Read Committed is typically the most sensible choice. It ensures that you, the Database Administrator, see only the committed data (data which is persistent, not transient) and it will not cause other processes to hang.
Bibliography
Further reading:
Wikipedia ACID Operations
Isolation Levels in MariaDB
Geeks for Geeks Isolation Levels. (Be aware some of the information doesn't make any sense, for example the explanation of Read Committed, which states that this causes a commit of any uncommitted data which is read. That is not correct and does not make sense. Uncommitted data is only committed by an explicit commit operation.)
Non-Repeatable Read vs Phantom Read
我认为这张图也很有用,当我想快速记住隔离级别之间的差异时,它可以帮助我作为参考(感谢 kudvenkat 在 YouTube 上)

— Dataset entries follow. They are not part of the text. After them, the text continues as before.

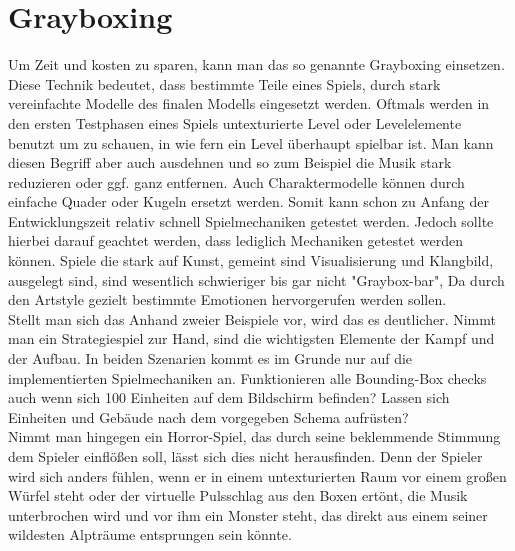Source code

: \section{Grayboxing}
\label{sec:ext_grayboxing}

Um Zeit und kosten zu sparen, kann man das so genannte Grayboxing einsetzen. Diese Technik bedeutet, dass bestimmte Teile eines Spiels, durch stark vereinfachte Modelle des finalen Modells eingesetzt werden. Oftmals werden in den ersten Testphasen eines Spiels untexturierte Level oder Levelelemente benutzt um zu schauen, in wie fern ein Level überhaupt spielbar ist. Man kann diesen Begriff aber auch ausdehnen und so zum Beispiel die Musik stark reduzieren oder ggf. ganz entfernen. Auch Charaktermodelle können durch einfache Quader oder Kugeln ersetzt werden. Somit kann schon zu Anfang der Entwicklungszeit relativ schnell Spielmechaniken getestet werden. Jedoch sollte hierbei darauf geachtet werden, dass lediglich Mechaniken getestet werden können. Spiele die stark auf Kunst, gemeint sind Visualisierung und Klangbild, ausgelegt sind, sind wesentlich schwieriger bis gar nicht "Graybox-bar", Da durch den Artstyle gezielt bestimmte Emotionen hervorgerufen werden sollen. \\ Stellt man sich das Anhand zweier Beispiele vor, wird das es deutlicher. Nimmt man ein Strategiespiel zur Hand, sind die wichtigsten Elemente der Kampf und der Aufbau. In beiden Szenarien kommt es im Grunde nur auf die implementierten Spielmechaniken an. Funktionieren alle Bounding-Box checks auch wenn sich 100 Einheiten auf dem Bildschirm befinden? Lassen sich Einheiten und Gebäude nach dem vorgegeben Schema aufrüsten? \\ Nimmt man hingegen ein Horror-Spiel, das durch seine beklemmende Stimmung dem Spieler einflößen soll, lässt sich dies nicht herausfinden. Denn der Spieler wird sich anders fühlen, wenn er in einem untexturierten Raum vor einem großen Würfel steht oder der virtuelle Pulsschlag aus den Boxen ertönt, die Musik unterbrochen wird und vor ihm ein Monster steht, das direkt aus einem seiner wildesten Alpträume entsprungen sein könnte. \cite[S. 300]{Adams:1515529}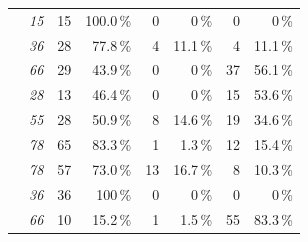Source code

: {{\begin{table}
\begin{tabular}{p{1.1cm}rrrrrrr}
	\jumper & \textit{15} &
	\cellcolor{lt-color!100!white}15 & \cellcolor{lt-color!100!white}100.0\,\% & 
	0 & 0\,\% & 
	0 & 0\,\%\\
	
	\kanzi & \textit{36} &
	\cellcolor{lt-color!78!white}28 & \cellcolor{lt-color!78!white}77.8\,\% & 
	\cellcolor{xmt-color!11!white}	4& \cellcolor{xmt-color!11!white}11.1\,\% & 
	\cellcolor{nmt-color!11!white}4 & \cellcolor{nmt-color!11!white}11.1\,\%\\
	
	\dconvert & \textit{66} &
	\cellcolor{lt-color!43!white}29 & \cellcolor{lt-color!43!white}43.9\,\% & 
	0 & 0\,\% & 
	\cellcolor{nmt-color!56!white}37 & \cellcolor{nmt-color!56!white}56.1\,\%\\
	
	\htwo & \textit{28} &
	\cellcolor{lt-color!47!white}13 & \cellcolor{lt-color!47!white}46.4\,\% & 
	0 & 0\,\% & 
	\cellcolor{nmt-color!53!white}15 & \cellcolor{nmt-color!53!white}53.6\,\%\\
	
	\batik & \textit{55} &
	\cellcolor{lt-color!50!white}28 & \cellcolor{lt-color!50!white}50.9\,\% & 
	\cellcolor{xmt-color!14!white}8 & \cellcolor{xmt-color!14!white}14.6\,\% & 
	\cellcolor{nmt-color!34!white}19 & \cellcolor{nmt-color!34!white}34.6\,\%\\
	
	\midrule
	
		\xz & \textit{78} &
	\cellcolor{lt-color!83!white}65 & \cellcolor{lt-color!83!white}83.3\,\% & 
	\cellcolor{xmt-color!1!white}1 & \cellcolor{xmt-color!1!white}1.3\,\% & 
	\cellcolor{nmt-color!15!white}12 & \cellcolor{nmt-color!16!white}15.4\,\%\\
	
		\lrzip & \textit{78} &
	\cellcolor{lt-color!73!white}57 & \cellcolor{lt-color!73!white}73.0\,\% & 
	\cellcolor{xmt-color!16!white}13 & \cellcolor{xmt-color!16!white}16.7\,\% & 
	\cellcolor{nmt-color!10!white}8 & \cellcolor{nmt-color!10!white}10.3\,\%\\
	
	\xzwo & \textit{36} &
	\cellcolor{lt-color!100!white}36 & \cellcolor{lt-color!100!white}100\,\% & 
	0 & 0\,\% & 
	0 & 0\,\%\\
	
	\zdrei & \textit{66} &
	\cellcolor{lt-color!15!white}10 & \cellcolor{lt-color!15!white}15.2\,\% & 
	\cellcolor{xmt-color!2!white}1 & \cellcolor{xmt-color!2!white}1.5\,\% & 
	\cellcolor{nmt-color!83!white}55 & \cellcolor{nmt-color!83!white}83.3\,\%\\
	

\end{tabular}
\end{table}}}
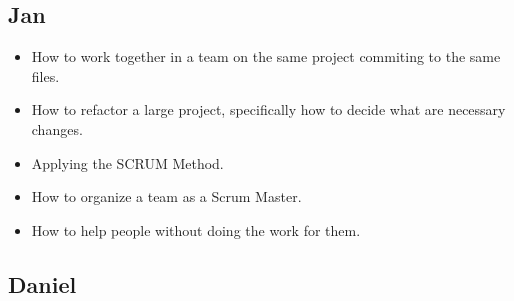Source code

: \documentclass{article}
\begin{document}
\subsection*{Jan}
\begin{itemize}
	\item How to work together in a team on the same project commiting to the same files.
	\item How to refactor a large project, specifically how to decide what are necessary changes.
	\item Applying the SCRUM Method.
	\item How to organize a team as a Scrum Master.
	\item How to help people without doing the work for them.
\end{itemize}
\subsection*{Daniel} 
\end{document}
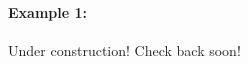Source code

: \documentclass[../revisedmain.tex]{subfiles}
\begin{document}
	\paragraph{Example 1:} Under construction! Check back soon!\\
\end{document}
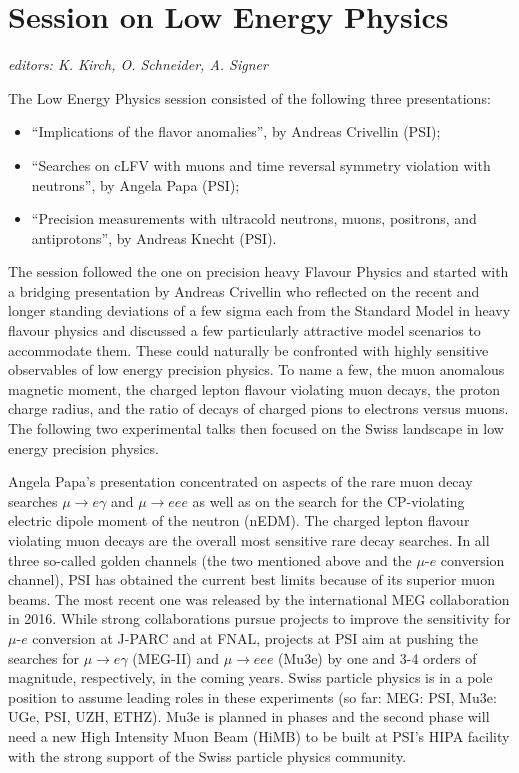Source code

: \section{Session on Low Energy Physics}\label{lowenergy}{\it editors: K. Kirch, O. Schneider, A. Signer}


\noindent The Low Energy Physics session consisted of the following three  presentations:
\begin{itemize} \setlength{\itemsep}{-1ex}
\item ``Implications of the flavor anomalies'', by  Andreas Crivellin (PSI);
\item ``Searches on cLFV with muons and time reversal symmetry violation with
neutrons'', by Angela Papa (PSI);
\item ``Precision measurements with ultracold
neutrons, muons, positrons, and antiprotons'', by Andreas Knecht (PSI).
\end{itemize}

\noindent  The session followed the one on precision heavy Flavour Physics and
started with a bridging presentation by Andreas Crivellin who
reflected on the recent and longer standing deviations of a few sigma
each from the Standard Model in heavy flavour physics and discussed a
few particularly attractive model scenarios to accommodate them. These
could naturally be confronted with highly sensitive observables of low
energy precision physics. To name a few, the muon anomalous magnetic
moment, the charged lepton flavour violating muon decays, the proton
charge radius, and the ratio of decays of charged pions to electrons
versus muons. The following two experimental talks then focused on the
Swiss landscape in low energy precision physics.

\medskip
\noindent Angela Papa's presentation concentrated on aspects of the rare muon
decay searches $\mu\to e \gamma$ and $\mu\to eee$ as well as on the
search for the CP-violating electric dipole moment of the neutron
(nEDM).  The charged lepton flavour violating muon decays are the
overall most sensitive rare decay searches. 
In all three so-called golden channels (the two
mentioned above and the $\mu$-$e$ conversion channel), 
PSI has obtained the current best limits because of its superior muon beams. 
The most recent one was released by the international MEG
collaboration in 2016. While strong collaborations pursue projects to
improve the sensitivity for $\mu$-$e$ conversion at J-PARC and at
FNAL, projects at PSI aim at pushing the searches for $\mu\to e
\gamma$ (MEG-II) and $\mu\to eee$ (Mu3e) by one and 3-4 orders of
magnitude, respectively, in the coming years. Swiss particle physics is
in a pole position to assume leading roles in these experiments (so
far: MEG: PSI, Mu3e: UGe, PSI, UZH, ETHZ). Mu3e is planned in phases
and the second phase will need a new High Intensity Muon Beam (HiMB)
to be built at PSI's HIPA facility with the strong support of the Swiss
particle physics community.
\medskip 

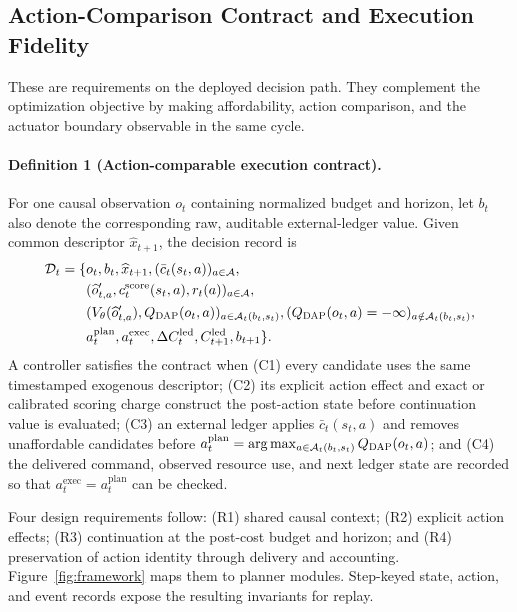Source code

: \documentclass[acmsmall,screen,review,anonymous]{acmart}
\newcommand{\method}{\textsc{DAP}\xspace}
\begin{document}
\subsection{Action-Comparison Contract and Execution Fidelity}
\label{sec:requirements}

These are requirements on the deployed decision path.  They complement the
optimization objective by making affordability, action comparison, and the
actuator boundary observable in the same cycle.

\paragraph{Definition 1 (Action-comparable execution contract).}
For one causal observation \(o_t\) containing normalized budget and horizon,
let \(b_t\) also denote the corresponding raw, auditable external-ledger value.
Given common descriptor \(\widehat x_{t+1}\), the decision record is
\begin{equation}
 \begin{aligned}
 \mathcal D_t=\{&o_t,b_t,\widehat x_{t+1},
   (\bar c_t(s_t,a))_{a\in\mathcal A},\\
 & (\widehat o'_{t,a},c_t^{\mathrm{score}}(s_t,a),r_t(a))
   _{a\in\mathcal A},\\
 & (V_\theta(\widehat o'_{t,a}),Q_{\method}(o_t,a))
   _{a\in\mathcal A_t(b_t,s_t)},
   (Q_{\method}(o_t,a)=-\infty)_{a\notin\mathcal A_t(b_t,s_t)},\\
 & a_t^{\mathrm{plan}},a_t^{\mathrm{exec}},
   \Delta C_t^{\mathrm{led}},C_{t+1}^{\mathrm{led}},b_{t+1}\}.
 \end{aligned}
\end{equation}
A controller satisfies the contract when (C1) every candidate uses the same
timestamped exogenous descriptor; (C2) its explicit action effect and exact
or calibrated scoring charge construct the post-action state before
continuation value is evaluated; (C3) an external ledger applies
\(\bar c_t(s_t,a)\) and removes unaffordable candidates before
\(a_t^{\mathrm{plan}}=\arg\max_{a\in\mathcal A_t(b_t,s_t)}
Q_{\method}(o_t,a)\); and (C4) the
delivered command, observed resource use, and next ledger state are recorded so
that \(a_t^{\mathrm{exec}}=a_t^{\mathrm{plan}}\) can be checked.

Four design requirements follow: (R1) shared causal context; (R2) explicit
action effects; (R3) continuation at the post-cost budget and horizon; and
(R4) preservation of action identity through delivery and accounting.
Figure~\ref{fig:framework} maps them to planner modules. Step-keyed state,
action, and event records expose the resulting invariants for replay.
\end{document}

I think this picture can also be useful, it helps me as a reference when I want to quickly remember the differences between isolation levels (thanks to kudvenkat on youtube)
请注意,可重复读取中的可重复针对的是元组,而不是整个表。在 ANSC 隔离级别中,可能会出现幻读异常,这意味着使用相同的 WHERE 子句读取表两次可能会返回不同的结果集。从字面上看,它是不可重复的。
Please note that, the repeatable in repeatable read regards to a tuple, but not to the entire table. In ANSC isolation levels, phantom read anomaly can occur, which means reading a table with the same WHERE clause twice may return different result sets. Literally, it's not repeatable.
我对最初接受的解决方案的观察。
在 RR 下(默认 mysql) - 如果一个 tx 打开并且已触发 SELECT,则另一个 tx 无法删除属于先前 READ 结果集的任何行,直到提交前一个 tx(事实上,新 tx 中的删除语句将挂起) ,但是下一个交易可以毫无问题地从表中删除所有行。顺便说一句,前一个 tx 中的下一个 READ 仍然会看到旧数据,直到它被提交。
My observation on initial accepted solution.
Under RR (default mysql) - If a tx is open and a SELECT has been fired, another tx can NOT delete any row belonging to previous READ result set until previous tx is committed (in fact delete statement in the new tx will just hang), however the next tx can delete all rows from the table without any trouble. Btw, a next READ in previous tx will still see the old data until it is committed.